(Collected data)
┏━━

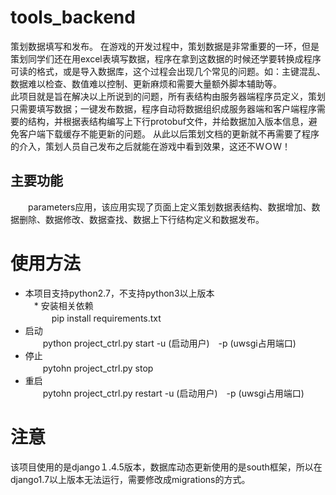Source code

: tools_backend
============================

策划数据填写和发布。
在游戏的开发过程中，策划数据是非常重要的一环，但是策划同学们还在用excel表填写数据，程序在拿到这数据的时候还学要转换成程序可读的格式，或是导入数据库，这个过程会出现几个常见的问题。如：主键混乱、数据难以检查、数值难以控制、更新麻烦和需要大量额外脚本辅助等。<br/>
此项目就是旨在解决以上所说到的问题，所有表结构由服务器端程序员定义，策划只需要填写数据；一键发布数据，程序自动将数据组织成服务器端和客户端程序需要的结构，并根据表结构编写上下行protobuf文件，并给数据加入版本信息，避免客户端下载缓存不能更新的问题。
从此以后策划文档的更新就不再需要了程序的介入，策划人员自己发布之后就能在游戏中看到效果，这还不ＷＯＷ！

## 主要功能
　　parameters应用，该应用实现了页面上定义策划数据表结构、数据增加、数据删除、数据修改、数据查找、数据上下行结构定义和数据发布。


使用方法
===============

  * 本项目支持python2.7，不支持python3以上版本<br/>
　* 安装相关依赖<br/>
　　　pip install requirements.txt<br/>
  * 启动<br/>
  　　python project_ctrl.py start -u (启动用户)　-p (uwsgi占用端口)<br/>
  * 停止<br/>
  　　pytohn project_ctrl.py stop<br/>
  * 重启<br/>
  　　pytohn project_ctrl.py restart -u (启动用户)　-p (uwsgi占用端口)


注意
===============

该项目使用的是django１.4.5版本，数据库动态更新使用的是south框架，所以在django1.7以上版本无法运行，需要修改成migrations的方式。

┗━━

### [Problem details]
Look through the data above. Each line containing the word "pytohn" needs to be copied.

### [Finished task]
  　　pytohn project_ctrl.py stop<br/>
  　　pytohn project_ctrl.py restart -u (启动用户)　-p (uwsgi占用端口)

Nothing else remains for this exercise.